В семье Бонапартов было уже давно решено, что Наполеон будет солдатом, между тем как из старшего, нежного, мягкого Жозефа, намеревались сделать священника. Необузданный характер Наполеона, его резкие манеры, его худощавое, но крепкое телосложение и смуглый цвет лица казались точно созданными для морского солдата.
Карло и Летиция подумывали о том, чтобы подготовить обоих старших сыновей к предназначенным им профессиям. Но для Бонапартов снова настали тяжелые времена. Несмотря на отличия и должности Карло или, вернее, именно благодаря этим отличиям, ощущался недостаток в самом необходимом, и отец был не в состоянии дать своим детям приличного воспитания. На представительство нужны были деньги, а семья между тем непрестанно возрастала. Кроме того, и сами по себе скудные источники Бонапартов были ограничены и истощены последней войной.
Спасителем в нужде был граф Марбеф, французский губернатор на Корсике. Он дал Карло совет воспитать обоих сыновей на средства короля и обещал ему поддержку для получения вакансий. Он намеревался поместить Наполеона в одно из королевских военных училищ во Франции, а Жозефу раздобыть стипендию в отенском коллеже. Право распоряжаться этой стипендией принадлежало его племяннику, епископу Отенскому. Впрочем, французское правительство относилось дружелюбно к тому, чтобы дети знатных корсиканских семейств получали воспитание во Франции: это способствовало их тесной связи с новым отечеством.
Чтобы быть, однако, принятым в военное училище, мальчик должен был непременно говорить по-французски. Наполеон же – отец которого, правда, говорил почти безукоризненно по-французски – не знал ни единого слова. Помимо итальянского языка, который он начал было изучать в женской школе, его знания ограничивались кое-какими сведениями в библейской истории, арифметике и грамматике. До сих пор – за исключением арифметики – он проявлял больше интереса к повестям своей кормилицы и к рассказам родных, рыбаков и пастухов.
Отец решил поэтому, опять-таки по совету своего друга и благодетеля, послать Наполеона вместе с Жозефом в отенский коллеж, где он должен был научиться французскому языку.

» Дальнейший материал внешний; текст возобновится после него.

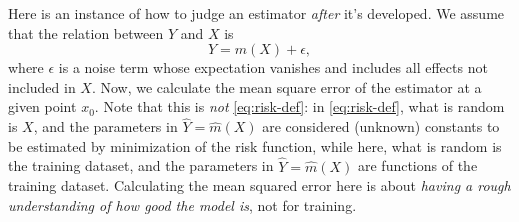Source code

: \documentclass[hyperref, a4paper]{article}
\begin{document}
Here is an instance of how to judge an estimator \emph{after} it's developed.
We assume that the relation between $Y$ and $X$ is 
\begin{equation}
    Y = m(X) + \epsilon,
\end{equation}
where $\epsilon$ is a noise term whose expectation vanishes 
and includes all effects not included in $X$.
Now, we calculate the mean square error of the estimator at a given point $x_0$.
Note that this is \emph{not} \eqref{eq:risk-def}:
in \eqref{eq:risk-def}, what is random is $X$,
and the parameters in $\hat{Y} = \hat{m}(X)$ are considered (unknown) constants
to be estimated by minimization of the risk function,
while here, what is random is the training dataset,
and the parameters in $\hat{Y} = \hat{m}(X)$ are functions of the training dataset.
Calculating the mean squared error here is about \emph{having a rough understanding of how good the model is}, not for training.
\end{document}
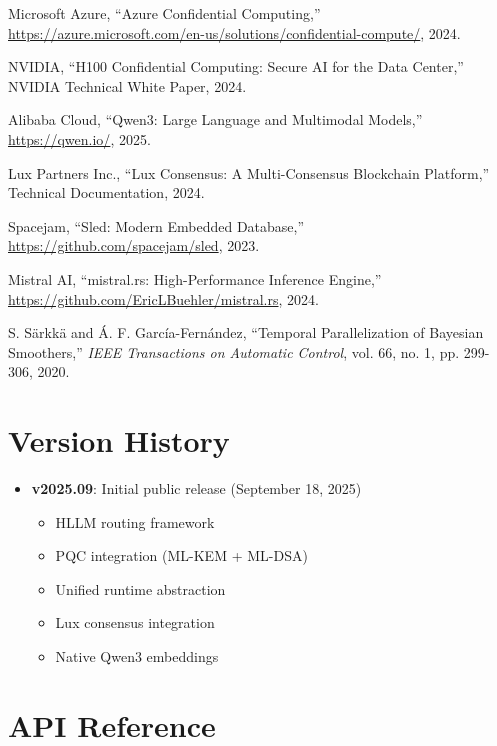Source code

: \documentclass[11pt,twocolumn]{article}
\begin{document}
\begin{thebibliography}{99}
Microsoft Azure, ``Azure Confidential Computing,''
\url{https://azure.microsoft.com/en-us/solutions/confidential-compute/}, 2024.

NVIDIA, ``H100 Confidential Computing: Secure AI for the Data Center,''
NVIDIA Technical White Paper, 2024.

Alibaba Cloud, ``Qwen3: Large Language and Multimodal Models,''
\url{https://qwen.io/}, 2025.

Lux Partners Inc., ``Lux Consensus: A Multi-Consensus Blockchain Platform,''
Technical Documentation, 2024.

Spacejam, ``Sled: Modern Embedded Database,''
\url{https://github.com/spacejam/sled}, 2023.

Mistral AI, ``mistral.rs: High-Performance Inference Engine,''
\url{https://github.com/EricLBuehler/mistral.rs}, 2024.

S. Särkkä and Á. F. García-Fernández, ``Temporal Parallelization of Bayesian Smoothers,''
\textit{IEEE Transactions on Automatic Control}, vol. 66, no. 1, pp. 299-306, 2020.

\end{thebibliography}

\section*{Version History}

\begin{itemize}
\item \textbf{v2025.09}: Initial public release (September 18, 2025)
  \begin{itemize}
  \item HLLM routing framework
  \item PQC integration (ML-KEM + ML-DSA)
  \item Unified runtime abstraction
  \item Lux consensus integration
  \item Native Qwen3 embeddings
  \end{itemize}
\end{itemize}

\appendix

\section{API Reference}
\end{document}

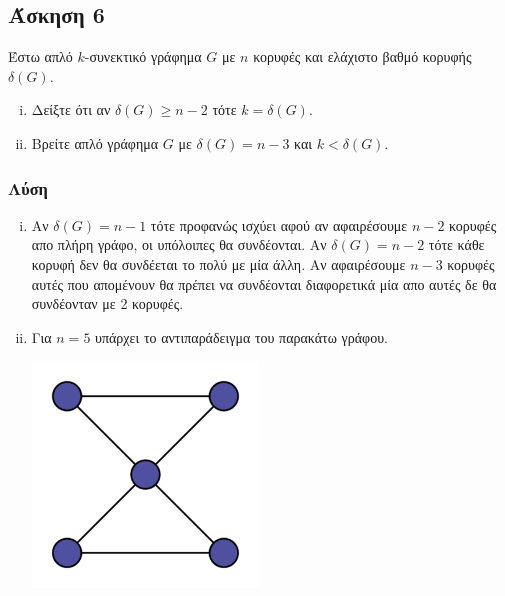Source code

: \subsection*{Άσκηση 6}

Έστω απλό $k$-συνεκτικό γράφημα $G$ με $n$ κορυφές και ελάχιστο βαθμό κορυφής $\delta(G)$.

\begin{enumerate}[(i)]
\item Δείξτε ότι αν $\delta(G) \ge n-2$ τότε $k = \delta(G)$.
\item Βρείτε απλό γράφημα $G$ με $\delta(G) = n - 3 $ και $k < \delta(G)$.
\end{enumerate}

\subsubsection*{Λύση}

\begin{enumerate}[(i)]
\item 

Aν $\delta(G) = n-1$ τότε προφανώς ισχύει αφού αν αφαιρέσουμε $n-2$ κορυφές απο πλήρη γράφο, οι υπόλοιπες
θα συνδέονται. Αν $\delta(G) = n-2$ τότε κάθε κορυφή δεν θα συνδέεται το πολύ με μία άλλη. Αν αφαιρέσουμε
$n-3$ κορυφές αυτές που απομένουν θα πρέπει να συνδέονται διαφορετικά μία απο αυτές δε θα συνδέονταν 
με 2 κορυφές.

\item
    Για $n=5$ υπάρχει το αντιπαράδειγμα του παρακάτω γράφου.

        \begin{center}
        \includegraphics[height=6cm, width=.3\textwidth]{exercise6/diagrams/d1.png}
        \end{center}

\end{enumerate}
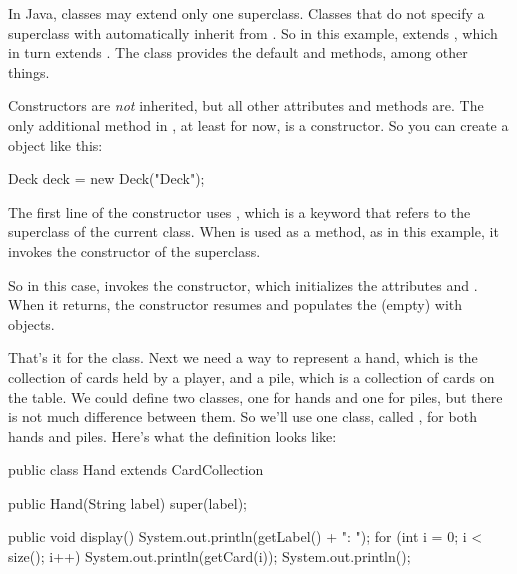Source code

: 

In Java, classes may extend only one superclass.
Classes that do not specify a superclass with  automatically inherit from .
So in this example,  extends , which in turn extends .
The  class provides the default  and  methods, among other things.


Constructors are {\em not} inherited, but all other  attributes and methods are.
The only additional method in , at least for now, is a constructor.
So you can create a  object like this:

\begin{code}
Deck deck = new Deck("Deck");
\end{code}

The first line of the constructor uses , which is a keyword that refers to the superclass of the current class.
When  is used as a method, as in this example, it invokes the constructor of the superclass.


So in this case,  invokes the  constructor, which initializes the attributes  and .
When it returns, the  constructor resumes and populates the (empty)  with  objects.

That's it for the  class.
Next we need a way to represent a hand, which is the collection of cards held by a player, and a pile, which is a collection of cards on the table.
We could define two classes, one for hands and one for piles, but there is not much difference between them.
So we'll use one class, called , for both hands and piles.
Here's what the definition looks like:


\begin{code}
public class Hand extends CardCollection {

    public Hand(String label) {
        super(label);
    }

    public void display() {
        System.out.println(getLabel() + ": ");
        for (int i = 0; i < size(); i++) {
            System.out.println(getCard(i));
        }
        System.out.println();
    }
}
\end{code}

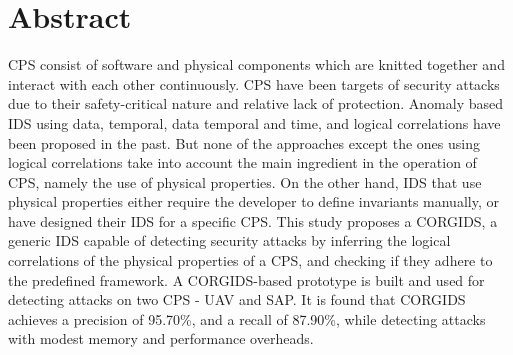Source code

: 
\chapter{Abstract}

 \ac{CPS} consist of software and physical components which are knitted together and interact with each other continuously. \ac{CPS} have been targets of security attacks due to their safety-critical nature and relative lack of protection. Anomaly based \ac{IDS} using data, temporal, data temporal and time, and logical correlations have been proposed in the past. But none of the approaches except the ones using logical correlations take into account the main ingredient in the operation of \ac{CPS}, namely the use of physical properties. On the other hand, \ac{IDS} that use physical properties either require the developer to define invariants manually, or have designed their \ac{IDS} for a specific \ac{CPS}. This study proposes a \ac{CORGIDS}, a generic \ac{IDS} capable of detecting security attacks by inferring the logical correlations of the physical properties of a \ac{CPS}, and checking if they adhere to the predefined framework. A \ac{CORGIDS}-based prototype is built and used for detecting attacks on two \ac{CPS} - \ac{UAV} and \ac{SAP}. It is found that \ac{CORGIDS} achieves a precision of  95.70\%, and a recall of 87.90\%, while detecting attacks with modest memory and performance overheads.

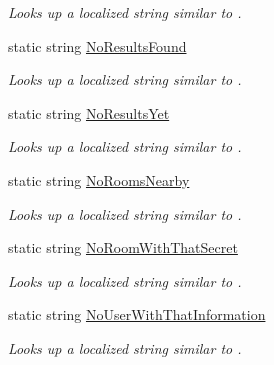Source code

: \begin{DoxyCompactItemize}
\begin{DoxyCompactList}\small\item\em Looks up a localized string similar to . \end{DoxyCompactList}\item 
static string \hyperlink{class_wis_r_1_1_app___resources_1_1_resource_a8d6fd033400c0ff398ec2eead83ead0e}{No\+Results\+Found}
\begin{DoxyCompactList}\small\item\em Looks up a localized string similar to . \end{DoxyCompactList}\item 
static string \hyperlink{class_wis_r_1_1_app___resources_1_1_resource_aeb8d65628198a2b671b38aaeba43c663}{No\+Results\+Yet}
\begin{DoxyCompactList}\small\item\em Looks up a localized string similar to . \end{DoxyCompactList}\item 
static string \hyperlink{class_wis_r_1_1_app___resources_1_1_resource_a17876fe8eb196cf345f032383697ee4f}{No\+Rooms\+Nearby}
\begin{DoxyCompactList}\small\item\em Looks up a localized string similar to . \end{DoxyCompactList}\item 
static string \hyperlink{class_wis_r_1_1_app___resources_1_1_resource_a320ccc68ff397f0d7b1fcdf384caa326}{No\+Room\+With\+That\+Secret}
\begin{DoxyCompactList}\small\item\em Looks up a localized string similar to . \end{DoxyCompactList}\item 
static string \hyperlink{class_wis_r_1_1_app___resources_1_1_resource_aaddc98255fdccbbfebdb6d1777f5084d}{No\+User\+With\+That\+Information}
\begin{DoxyCompactList}\small\item\em Looks up a localized string similar to . \end{DoxyCompactList}\item 

\end{DoxyCompactItemize}
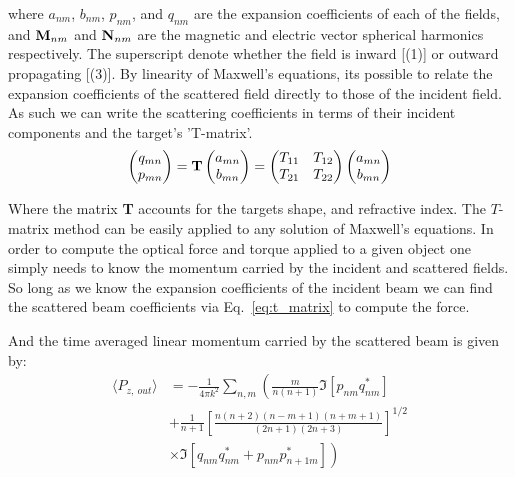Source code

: where $a_{nm}$, $b_{nm}$, $p_{nm}$, and $q_{nm}$
are the expansion coefficients of each of the fields, and ${\bf M}_
{nm}$ and ${\bf N}_{nm}$ are the magnetic and electric vector 
spherical harmonics respectively. The superscript denote whether 
the field is inward [(1)] or outward propagating [(3)]. By linearity 
of Maxwell's equations, its possible to relate the expansion 
coefficients of the scattered field directly to those of the incident 
field. As such we can write the scattering coefficients in terms of 
their incident components and the target's 'T-matrix'.
\begin{align}
	\label{eq:t_matrix}
	\begin{pmatrix}
		q_{mn} \\
		p_{mn} 
	\end{pmatrix}
	= \bold{T} 
	\begin{pmatrix}
		a_{mn} \\
		b_{mn}
	\end{pmatrix}
	= \begin{pmatrix}
		T_{11} & T_{12} \\
		T_{21} & T_{22}
	\end{pmatrix}
	\begin{pmatrix}
		a_{mn} \\
		b_{mn}
	\end{pmatrix}
\end{align}

Where the matrix \textbf{T} accounts for the targets shape, 
and refractive index. The $T$-matrix method can be easily 
applied to any solution of Maxwell's equations. In order to compute 
the optical force and torque applied to a given object one simply 
needs to know the momentum carried by the incident and scattered 
fields. So long as we know the expansion coefficients of the 
incident beam we can find the scattered beam coefficients via Eq.~\eqref{eq:t_matrix} to compute the force.

And the time averaged linear momentum carried by the scattered 
beam is given by:
\begin{equation}
	\label{eq:linear_momentum_out}
	\begin{split}
		\langle P_{z,\ out} \rangle
		&=
		-\frac{1}{4\pi k^2}\sum_{n,m} \left(\frac{m}{n(n+1)}\Im[p_{nm}q^*_{nm}] \right.
		\\ 
		&+\frac{1}{n+1}\left[\frac{n(n+2)(n-m+1)(n+m+1)}{(2n+1)(2n+3)} \right]^{1/2}
		\\
		& \left.\times\Im[q_{nm}q^*_{nm}+p_{nm}p^*_{n+1m}] \right)
	\end{split}
\end{equation}

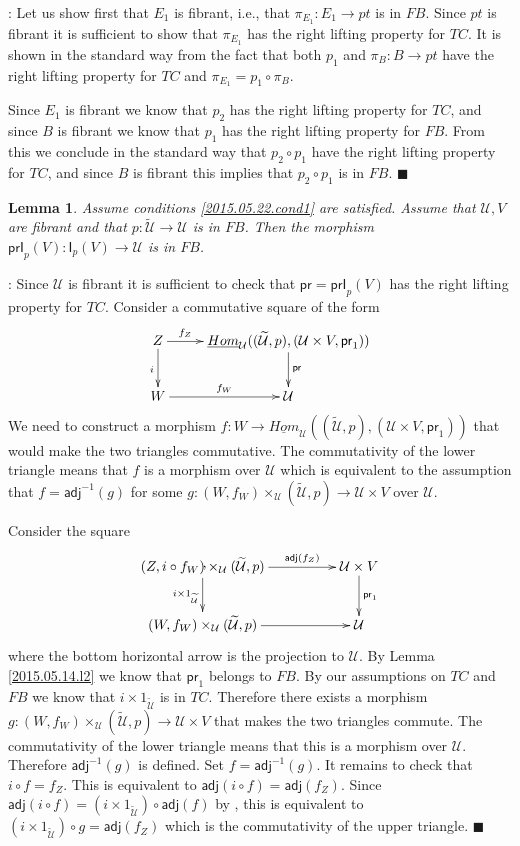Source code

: \documentclass[12pt]{article}
\numberwithin{equation}{section}
\newenvironment{myproof}{{\bf Proof}:}{$\blacksquare$ \vskip 5mm }
\newtheorem{lemma}[proposition]{Lemma}
\newcommand{\sr}{\rightarrow}
\newcommand{\uu}{\underline}
\newcommand{\iHom}{\uu{Hom}}
\newcommand{\wt}{\widetilde}
\newcommand{\id}{1}            %
\newcommand{\U}{\mathcal{U}}
\newcommand{\I}{\mathsf{I}}
\newcommand{\pr}{\mathsf{pr}}
\newcommand{\prI}{\mathsf{prI}}
\newcommand{\adj}{\mathsf{adj}}
\begin{document}
%
\begin{myproof}
Let us show first that $E_1$ is fibrant, i.e., that $\pi_{E_1}:E_1\sr pt$ is in
$FB$. Since $pt$ is fibrant it is sufficient to show that $\pi_{E_1}$ has the
right lifting property for $TC$. It is shown in the standard way from the fact
that both $p_1$ and $\pi_B:B\sr pt$ have the right lifting property for $TC$
and $\pi_{E_1}=p_1\circ \pi_B$.

Since $E_1$ is fibrant we know that $p_2$ has the right lifting property for
$TC$, and since $B$ is fibrant we know that $p_1$ has the right lifting property
for $FB$. From this we conclude in the standard way that $p_2\circ p_1$ have
the right lifting property for $TC$, and since $B$ is fibrant this implies that
$p_2\circ p_1$ is in $FB$.
\end{myproof}
%
\begin{lemma}
  \label{2015.05.14.l1}
  Assume conditions \ref{2015.05.22.cond1} are satisfied.
  Assume that $\U,V$ are fibrant and that $p:\wt{\U}\sr \U$
  is in $FB$. Then the morphism $\prI_p(V):\I_p(V)\sr \U$ is in $FB$.
\end{lemma}
%
\begin{myproof}
Since $\U$ is fibrant it is sufficient to check that $\pr=\prI_p(V)$ has the right
lifting property for $TC$. Consider a commutative square of the form
%
$$
\begin{xy}
          \xymatrix@C=2pc{ Z \ar[r]^-{f_Z} \ar[d]_{i} &
            \iHom_\U((\wt{\U},p),(\U\times V,\pr_1)) \ar[d]^{\pr}\\ W
            \ar[r]^-{f_W} & \U }
\end{xy}
$$
%
We need to construct a morphism $f:W\sr \iHom_\U((\wt{\U},p),(\U\times
V,\pr_1))$ that would make the two triangles commutative. The commutativity of
the lower triangle means that $f$ is a morphism over $\U$ which is equivalent to
the assumption that $f=\adj^{-1}(g)$ for some $g:(W,f_W)\times_\U (\wt{\U},p)\sr
\U\times V$ over $\U$.

Consider the square
%
$$
\begin{xy}
          \xymatrix@C=4pc{ (Z, i\circ f_W)\times_\U (\wt{\U},p)
            \ar[r]^-{\adj(f_Z)} \ar[d]_{i\times \id_{\wt{\U}}} & \U\times V
            \ar[d]^{\pr_1}\\ (W,f_W)\times_\U (\wt{\U},p) \ar[r] & \U },
\end{xy}
$$
where the bottom horizontal arrow is the projection to $\U$.
%
By Lemma \ref{2015.05.14.l2} we know that $\pr_1$ belongs to $FB$. By our
assumptions on $TC$ and $FB$ we know that $i\times \id_{\wt{\U}}$ is in
$TC$. Therefore there exists a morphism $g:(W,f_W)\times_\U (\wt{\U},p) \sr
\U\times V$ that makes the two triangles commute.  The commutativity of the
lower triangle means that this is a morphism over $\U$. Therefore $\adj^{-1}(g)$
is defined. Set $f=\adj^{-1}(g)$. It remains to check that $i\circ f=f_Z$. This
is equivalent to $\adj(i\circ f)=\adj(f_Z)$. Since $\adj(i\circ f)=(i\times
\id_{\wt{\U}})\circ \adj(f)$ by \cite[Lemma 8.7(3)]{fromunivwithPi}, this is
equivalent to $(i\times \id_{\wt{\U}})\circ g=\adj(f_Z)$ which is the
commutativity of the upper triangle.
\end{myproof}
\end{document}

В качестве депутата от корсиканской знати Карло Бонапарт с обоими сыновьями и сводным братом своей жены, молодым Фешем, который должен был закончить свое образование в духовной семинарии Экса – кстати сказать, тоже бесплатно, – 15 декабря 1778 года покинул родной остров. Помимо трех мальчиков, его сопровождал кузен Летиции, Аврелий Варезе, которого отенский епископ, по просьбе своего дяди, назначил субдьяконом. Прощание с матерью, родными, сестрами и братьями и со всем остальным на родном острове было очень тяжело. У всех на глазах были слезы. Только Наполеон был, по-видимому, равнодушен. Кто знает, что происходило в душе этого странного мальчика. Остановившись ненадолго в Марселе у родных и отправив Феша в Экс, Карло, двое детей и Варезе 30 декабря 1778 года прибыли в Отен. 1 января 1779 года двери школы закрылись за обоими Бонапартами, из которых один должен был пробыть там пять лет, а другой только до тех пор, пока не научится в достаточной мере языку своей новой родины.
Отенский коллеж был училищем второго разряда, в которое принимали детей самого раннего возраста и подготовляли их к дальнейшему образованию. Наполеон поступил в школу девяти с половиной лет. Но он не получил воспитания, которое бы ставило его на одну ступень с его будущими однокашниками, и не понимал даже их языка. Перед ним открылся новый мир, существенно отличавшийся от того, в котором он жил до сего времени. В полудиком состоянии вырос он на своем родном острове. В сердцах его земляков еще жило воспоминание о горячей борьбе за свободу. Из их уст ребенок слышал всегда лишь угрозы и проклятия на голову угнетателей отчизны, французов, и поэтому он с самого начала почувствовал невольную антипатию к своим французским товарищам. Их игр он не понимал; его игры на родине почти всегда были связаны с патриотическими или военными событиями. Он не понимал их насмешек, шуток, задорных замечаний и выражений. С единственной мыслью о великом герое, имя которого он каждый день слышал у себя дома, он связывал все свои занятия и игры. Его товарищи тоже не понимали его, – для них корсиканцы были рабами и подданными. Этот маленький отпрыск мало чтимого ими народа, со смуглым лицом, проницательными глазами, жесткими, спадавшими на лоб волосами был для них чужим, был вторженцем: они не знали ничего ни о Корсике, ни об ее населении. Его итальянский акцент, корсиканское, в то время во Франции еще неизвестное имя, которое они произносили – “Наполеоне”, давали повод к насмешкам. Его называли еще “Раille-au-nez”, [10] – прозвище, которое сохранилось за ним и в Бриенне. Все эти насмешки приводили его в бешенство. Одно слово “покоренные”, которым товарищи называли корсиканцев, выводило его из себя. В ярости, едва переводя дыхание, он бросался на насмешников. Но товарищи еще больше смеялись над его неистовством. Благодаря этому в Наполеоне развилось то недоверие к окружающим, от которого потом он никогда не мог избавиться.
10
Солома в нос
Жозеф относился ко всему гораздо более философски. У него был мягкий, спокойный характер, он пропускал насмешки мимо ушей, пока наконец самим мальчикам не надоедало дразнить его.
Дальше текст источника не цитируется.